Patriarchy is also intricately linked to capitalism, which requires the servitude of women, minorities, people from developing nations, and ranks them as inferior to a ruling class made up mostly of men. There’s no surprise in the fact that men own most of the property on the planet, most of the land, lead most of the companies and the means of production.
This paragraph in Cohagan’s essay stood out for me.
As the world moves forward with technology and communication, one might assume that social progress is inevitable within these conservative communities. On the contrary, according to the religious scholar Karen Armstrong, fundamentalism thrives in times of technological leaps forward. “All fundamentalists feel that in a secular society, God has been relegated to the margin, to the periphery and they are all in different ways seeking to drag him out of that peripheral position, back to center stage.”
These days, Muslim women are struggling mightily for empowerment in their lives and in their countries and communities. But their work, in their own contexts and on their own terms, runs the risk of being hijacked by those with other agendas. I’m not talking about ex-Muslims, who have their own struggle and many valuable things to say about the state of affairs in the rotten Denmarks we live in, both in the Muslim countries and elsewhere. Nor am I talking about secularists and humanists, who have been invaluable in pushing the agenda of human rights and of tolerance of all people, regardless of faith (This is why I very much respect Taslima Nasreen, for example, because she’s been through it all and her perspective is important, even if her atheism is in direct opposition to my practice).

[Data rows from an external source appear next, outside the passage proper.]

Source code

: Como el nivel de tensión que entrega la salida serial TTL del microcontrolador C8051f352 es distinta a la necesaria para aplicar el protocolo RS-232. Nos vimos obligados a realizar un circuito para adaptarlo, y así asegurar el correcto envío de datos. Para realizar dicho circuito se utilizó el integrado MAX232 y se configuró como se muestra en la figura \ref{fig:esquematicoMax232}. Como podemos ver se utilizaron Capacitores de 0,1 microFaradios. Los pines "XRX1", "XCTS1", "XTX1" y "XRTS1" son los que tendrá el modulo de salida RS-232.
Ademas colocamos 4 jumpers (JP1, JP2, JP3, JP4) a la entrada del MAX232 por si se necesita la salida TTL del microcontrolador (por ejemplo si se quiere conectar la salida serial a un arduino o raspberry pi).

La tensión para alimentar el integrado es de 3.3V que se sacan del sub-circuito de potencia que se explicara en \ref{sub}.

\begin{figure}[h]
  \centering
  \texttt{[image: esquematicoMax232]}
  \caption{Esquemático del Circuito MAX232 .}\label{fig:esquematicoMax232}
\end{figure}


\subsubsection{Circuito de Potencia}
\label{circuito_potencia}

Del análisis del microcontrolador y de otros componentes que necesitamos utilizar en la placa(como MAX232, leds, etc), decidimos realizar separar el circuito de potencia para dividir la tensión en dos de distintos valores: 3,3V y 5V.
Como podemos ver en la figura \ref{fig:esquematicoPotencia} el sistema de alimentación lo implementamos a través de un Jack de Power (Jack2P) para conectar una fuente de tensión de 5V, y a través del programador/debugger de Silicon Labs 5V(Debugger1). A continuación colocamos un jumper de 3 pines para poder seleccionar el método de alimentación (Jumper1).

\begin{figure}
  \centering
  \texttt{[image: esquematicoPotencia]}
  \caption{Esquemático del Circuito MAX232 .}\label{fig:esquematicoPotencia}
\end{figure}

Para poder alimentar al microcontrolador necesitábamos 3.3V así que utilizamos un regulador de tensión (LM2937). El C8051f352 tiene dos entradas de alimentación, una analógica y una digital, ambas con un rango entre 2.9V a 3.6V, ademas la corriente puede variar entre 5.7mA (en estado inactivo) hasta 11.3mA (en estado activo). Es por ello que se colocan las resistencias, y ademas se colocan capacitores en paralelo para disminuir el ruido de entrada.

I’m talking about the male “allies” who think they’re freeing Muslim women, when all they’re really doing is replacing the patriarchy of religion, and the religion of patriarchy, with the religion of the future: technology, science, and the self – which can be as oppressive to women as religion can, when all three fields are dominated by men. (Take a look at this article from NatGeo which tells us that most of the world’s secularists are white men). Women, and especially women of color, have no seat at any of these tables.

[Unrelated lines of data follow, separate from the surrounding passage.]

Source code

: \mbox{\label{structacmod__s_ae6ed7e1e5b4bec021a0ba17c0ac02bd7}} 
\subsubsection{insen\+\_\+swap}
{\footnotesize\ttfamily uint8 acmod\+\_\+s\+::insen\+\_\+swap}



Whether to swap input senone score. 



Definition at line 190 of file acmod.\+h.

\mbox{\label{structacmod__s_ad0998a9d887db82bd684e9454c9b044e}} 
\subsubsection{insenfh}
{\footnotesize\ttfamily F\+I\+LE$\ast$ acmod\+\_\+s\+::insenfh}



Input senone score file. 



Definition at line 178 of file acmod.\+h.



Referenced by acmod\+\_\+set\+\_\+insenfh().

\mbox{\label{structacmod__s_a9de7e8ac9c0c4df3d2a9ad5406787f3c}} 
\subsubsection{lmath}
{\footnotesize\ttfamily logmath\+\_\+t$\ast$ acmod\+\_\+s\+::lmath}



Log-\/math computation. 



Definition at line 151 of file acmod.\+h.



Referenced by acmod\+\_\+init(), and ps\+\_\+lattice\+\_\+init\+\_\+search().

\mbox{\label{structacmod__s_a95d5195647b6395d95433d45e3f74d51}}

These “allies” claim to care for the plight of Muslim women, and they firmly believe that without their help, Muslim women will never be “free”. They’re the ones that continue to insist Muslim women cannot free themselves without male stewardship. They show their care by “by bombing their countries, demonizing the religion, and supporting patriarchal structures” as grad student Hari Prasad put it:
Less violently, but no less insidiously, they choose who can and can’t speak for Muslim women. They lionize certain spokespeople while demonizing others. They decide what Muslim women should and shouldn’t wear. When Muslim women protest, or insist that they should be the ones with choice, these “allies” declare Muslim women brainwashed, terrorists, apologists, sympathizers, and slaves.

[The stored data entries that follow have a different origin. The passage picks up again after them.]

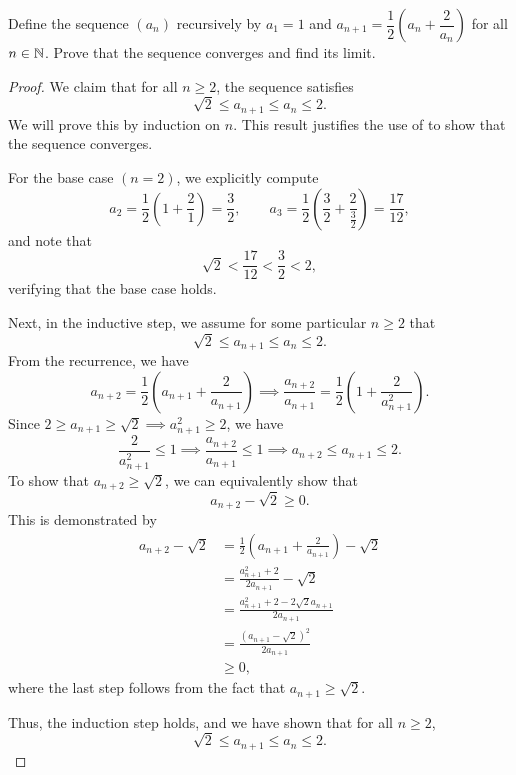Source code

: \begin{problem}
  Define the sequence $(a_{n})$ recursively by $a_{1} = 1$ and $a_{n+1} = \dfrac{1}{2} \left( a_{n} + \dfrac{2}{a_{n}} \right)$ for all $n \in \mathbb{N}$. Prove that the sequence converges and find its limit.

  \begin{proof}
    We claim that for all $n \geq 2$, the sequence satisfies
    \[
      \sqrt{2} \leq a_{n+1} \leq a_{n} \leq 2.
    \]
    We will prove this by induction on $n$.
    This result justifies the use of  to show that the sequence converges.

    For the base case $(n = 2)$, we explicitly compute
    \[
      a_{2} = \frac{1}{2} \left(1 + \frac{2}{1} \right) = \frac{3}{2}, \qquad
      a_{3} = \frac{1}{2} \left( \frac{3}{2} + \frac{2}{\frac{3}{2}} \right) = \frac{17}{12},
    \]
    and note that
    \[
      \sqrt{2} < \frac{17}{12} < \frac{3}{2} < 2,
    \]
    verifying that the base case holds.

    Next, in the inductive step, we assume for some particular $n \geq 2$ that
    \[
      \sqrt{2} \leq a_{n+1} \leq a_n \leq 2.
    \]
    From the recurrence, we have
    \[
      a_{n+2} = \frac{1}{2} \left( a_{n+1} + \frac{2}{a_{n+1}} \right)
      \implies
      \frac{a_{n+2}}{a_{n+1}} = \frac{1}{2} \left( 1 + \frac{2}{a_{n+1}^2} \right).
    \]
    Since $2 \geq a_{n+1} \geq \sqrt{2} \implies a_{n+1}^{2} \geq 2$, we have 
    \[
      \frac{2}{a_{n+1}^2} \leq 1 \implies \frac{a_{n+2}}{a_{n+1}} \leq 1 \implies a_{n+2} \leq a_{n+1} \leq 2.
    \]
    To show that $a_{n+2} \geq \sqrt{2}$, we can equivalently show that
    \[
      a_{n+2} - \sqrt{2} \geq 0.
    \]
    This is demonstrated by
    \begin{align*}
      a_{n+2} - \sqrt{2} &= \frac{1}{2} \left( a_{n+1} + \frac{2}{a_{n+1}} \right) - \sqrt{2} \\
                         &= \frac{a_{n+1}^{2} + 2}{2a_{n+1}} - \sqrt{2} \\ 
                         &= \frac{a_{n+1}^{2} + 2 - 2\sqrt{2} a_{n+1}}{2 a_{n+1}} \\
                         &= \frac{(a_{n+1} - \sqrt{2})^2}{2 a_{n+1}} \\
                         &\geq 0,
    \end{align*}
    where the last step follows from the fact that $a_{n+1} \geq \sqrt{2}$.

    Thus, the induction step holds, and we have shown that for all $n \geq 2$,
    \[
      \sqrt{2} \leq a_{n+1} \leq a_n \leq 2.
    \]


\end{proof}
\end{problem}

Witness how Mona Eltahawy was pilloried on Twitter when she said (and she doesn’t mince her words) that if you aren’t a Muslim woman, or non-white, you need to “shut up” and “listen”, instead of attempting to call the shots in this movement. The howls of anger were loudest from “allies” who couldn’t believe they were being told they couldn’t take the lead in this revolution. She went on to say “I don’t care about Western feminists. This is a fight for us, Muslim feminists, to have.” (And then she called everyone “fuckboys” which really made the fur fly)
Non-Muslims can certainly be allies to Muslim women in their struggle for empowerment, freedom, and equality. Western feminists, too, can be allies to Muslim women. But they need to take the back seat in this revolution. They need to listen to Muslim women talk about what they want for themselves. As Malik Ali tweeted, “Even the privileged (within Pakistan), unless they’re active or have ground experience can’t fully relate to the struggles of the oppressed. So it’s challenging for those ten thousand miles away, whether they’re expats, ex-Muslims, etc. If you’re sincere, research local activists and social workers, listen to what they say and support them.” (You are wise indeed, and a full ally of this movement)
The moment “allies” impose themselves on this struggle, dictating to Muslim women what’s good and bad for them, and decide what the end result of that struggle looks like (“Give up Islam!” is the biggest refrain which certainly doesn’t help anyone), they cease to become allies. And when men do this, whether Muslim or non-Muslim, eastern or western, they are simply continuing the tradition of patriarchy – only under different rulers.
There’s a great term for these allies, which comes from grammar: “false friends”. They are words “in two languages (or letters in two alphabets) that look or sound similar, but differ significantly in meaning.” In this case, these “allies” of Muslim women are actually false friends who want you to choose them and their way of life over the one that you want for yourself. They want to convince you that you don’t actually know what’s best for you because you’ve been so brainwashed or intimidated or oppressed by the men of your community. Their agenda is to prove that their way of life is superior to yours, and they need to hold your hand and lead you to it.
Don’t fall for it.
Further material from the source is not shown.